Shane Mauss thought he recognized the cute blonde walking through the lobby of his hotel. Or perhaps he was just daydreaming — these things happen to comedians on the road.

The next face Mauss saw, though, was unmistakable. It was Johnny Hickey. A fast-talking tattooed Charlestown native with a tough brogue and checkered past, he used to sometimes work security at a comedy club Mauss used to play back in Boston. Mauss would have recognized his small but ripped frame and chiseled 'do anywhere. The blonde, he realized, was Hickey's girlfriend.

"OH MY GOD — IT'S JOHNNY HICKEY," Mauss broadcasted across the lobby. "What the hell are you guys doing here?"

The meeting was a bit awkward. About a year earlier, in 2007, Hickey scored Mauss and some other Boston comics a show in Las Vegas — but then disappeared without giving them contracts or plane tickets, let alone an explanation. There had been some bad blood. Still, it was still nice to see a friendly face in Indianapolis, so Mauss invited the couple to his show that night at the Crackers Comedy Club. He even gave them his room number — though only reluctantly, after Hickey asked.

A half-hour later, Mauss heard a knock on his door. As he had feared, on the other side of the peephole was his old acquaintance, by himself, holding a fistful of bottled beers. Mauss hesitantly turned the deadbolt. Hickey walked in, passed his friend a Blue Moon, and told him to sit down.

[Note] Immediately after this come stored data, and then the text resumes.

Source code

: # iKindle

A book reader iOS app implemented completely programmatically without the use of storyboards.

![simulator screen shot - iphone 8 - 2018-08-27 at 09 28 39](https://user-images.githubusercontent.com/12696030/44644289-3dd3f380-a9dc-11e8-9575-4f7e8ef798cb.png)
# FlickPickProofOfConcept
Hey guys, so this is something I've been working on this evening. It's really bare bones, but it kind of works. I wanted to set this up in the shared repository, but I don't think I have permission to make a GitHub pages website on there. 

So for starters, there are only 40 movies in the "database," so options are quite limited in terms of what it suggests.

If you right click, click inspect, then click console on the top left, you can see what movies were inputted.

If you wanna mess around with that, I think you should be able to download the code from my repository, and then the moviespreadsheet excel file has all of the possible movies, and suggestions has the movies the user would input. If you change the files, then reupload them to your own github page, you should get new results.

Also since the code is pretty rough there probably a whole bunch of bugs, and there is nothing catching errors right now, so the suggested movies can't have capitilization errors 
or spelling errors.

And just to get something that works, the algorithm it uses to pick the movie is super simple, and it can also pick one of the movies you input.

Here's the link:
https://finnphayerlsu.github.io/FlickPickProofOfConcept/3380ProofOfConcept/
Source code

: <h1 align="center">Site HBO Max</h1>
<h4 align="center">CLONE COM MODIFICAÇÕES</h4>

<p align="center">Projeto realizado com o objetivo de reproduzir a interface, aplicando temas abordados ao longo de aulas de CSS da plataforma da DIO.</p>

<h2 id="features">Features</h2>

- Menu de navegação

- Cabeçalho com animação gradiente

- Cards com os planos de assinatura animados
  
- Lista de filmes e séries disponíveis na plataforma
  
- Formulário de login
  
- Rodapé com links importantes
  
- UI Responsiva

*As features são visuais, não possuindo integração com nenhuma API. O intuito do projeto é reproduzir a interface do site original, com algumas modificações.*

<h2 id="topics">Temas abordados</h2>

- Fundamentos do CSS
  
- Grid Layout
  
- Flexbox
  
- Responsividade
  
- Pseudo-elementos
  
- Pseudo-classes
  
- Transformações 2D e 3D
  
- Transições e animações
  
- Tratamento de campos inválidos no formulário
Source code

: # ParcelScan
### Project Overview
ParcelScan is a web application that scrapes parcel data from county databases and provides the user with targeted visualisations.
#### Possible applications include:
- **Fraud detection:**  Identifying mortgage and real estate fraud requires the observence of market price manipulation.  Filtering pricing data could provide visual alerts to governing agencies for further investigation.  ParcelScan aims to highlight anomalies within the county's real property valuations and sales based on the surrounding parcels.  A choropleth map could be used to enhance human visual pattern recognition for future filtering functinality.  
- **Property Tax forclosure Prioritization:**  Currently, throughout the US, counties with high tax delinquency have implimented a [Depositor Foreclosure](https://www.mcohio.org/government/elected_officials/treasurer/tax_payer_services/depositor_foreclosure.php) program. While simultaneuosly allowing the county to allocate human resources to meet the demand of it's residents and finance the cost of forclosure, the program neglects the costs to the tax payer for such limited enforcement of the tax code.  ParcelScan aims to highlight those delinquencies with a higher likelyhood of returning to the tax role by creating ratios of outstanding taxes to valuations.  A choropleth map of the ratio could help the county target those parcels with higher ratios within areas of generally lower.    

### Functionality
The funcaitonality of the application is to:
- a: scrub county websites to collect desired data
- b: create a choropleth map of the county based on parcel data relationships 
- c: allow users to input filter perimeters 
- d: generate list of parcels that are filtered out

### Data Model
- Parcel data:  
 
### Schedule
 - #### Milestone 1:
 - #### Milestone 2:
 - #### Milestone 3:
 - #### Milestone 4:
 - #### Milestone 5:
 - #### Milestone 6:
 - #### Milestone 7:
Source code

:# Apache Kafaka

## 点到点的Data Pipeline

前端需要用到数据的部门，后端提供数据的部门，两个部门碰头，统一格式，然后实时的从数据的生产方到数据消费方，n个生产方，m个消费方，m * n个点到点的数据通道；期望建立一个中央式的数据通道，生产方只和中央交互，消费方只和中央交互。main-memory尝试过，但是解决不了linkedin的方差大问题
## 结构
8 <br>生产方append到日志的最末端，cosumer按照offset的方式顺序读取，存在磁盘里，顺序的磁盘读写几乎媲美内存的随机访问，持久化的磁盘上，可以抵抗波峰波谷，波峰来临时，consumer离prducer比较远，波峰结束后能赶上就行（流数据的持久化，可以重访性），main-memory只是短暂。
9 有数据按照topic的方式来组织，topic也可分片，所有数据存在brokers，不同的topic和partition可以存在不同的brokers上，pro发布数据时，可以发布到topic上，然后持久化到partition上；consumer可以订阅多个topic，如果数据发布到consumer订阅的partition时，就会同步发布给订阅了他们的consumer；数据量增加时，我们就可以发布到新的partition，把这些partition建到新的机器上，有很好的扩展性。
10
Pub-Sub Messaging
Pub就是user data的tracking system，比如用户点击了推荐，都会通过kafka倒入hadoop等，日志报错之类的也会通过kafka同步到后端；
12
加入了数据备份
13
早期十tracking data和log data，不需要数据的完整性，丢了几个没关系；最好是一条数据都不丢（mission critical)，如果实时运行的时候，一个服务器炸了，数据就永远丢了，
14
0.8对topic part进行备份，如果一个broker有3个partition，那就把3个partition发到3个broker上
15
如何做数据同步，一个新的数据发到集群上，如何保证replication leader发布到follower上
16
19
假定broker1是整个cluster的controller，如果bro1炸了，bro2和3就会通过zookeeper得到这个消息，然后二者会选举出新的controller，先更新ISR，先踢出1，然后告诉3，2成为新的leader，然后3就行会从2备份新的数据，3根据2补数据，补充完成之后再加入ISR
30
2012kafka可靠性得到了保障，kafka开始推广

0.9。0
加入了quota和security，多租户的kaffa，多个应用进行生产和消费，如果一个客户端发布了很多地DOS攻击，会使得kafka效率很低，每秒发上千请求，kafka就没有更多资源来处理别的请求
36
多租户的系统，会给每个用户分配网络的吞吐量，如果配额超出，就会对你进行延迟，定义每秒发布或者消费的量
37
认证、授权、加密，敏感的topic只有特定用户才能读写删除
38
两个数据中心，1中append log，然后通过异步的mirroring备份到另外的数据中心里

"My name isn't Johnny Hickey anymore," he said.

"I can't tell you everything, but I got involved with the wrong people," he told Mauss, whose face twitched between surprise and fright. "You just compromised my identity. I have to report this to my people, so you probably won't hear from me again. Just be careful — any minute now a couple of black Suburbans are going to pull up and take me away from here."

"In all honesty, I didn't know if he was going to kill me right there," says Mauss. "He said he had to get the hell out of there right away — and I didn't even believe him — but that was the last I ever heard from him. It's one of the strangest experiences of my entire life — in the least I thought that it was one hell of a story to make up just to cover your ass for flaking out on a comedy show."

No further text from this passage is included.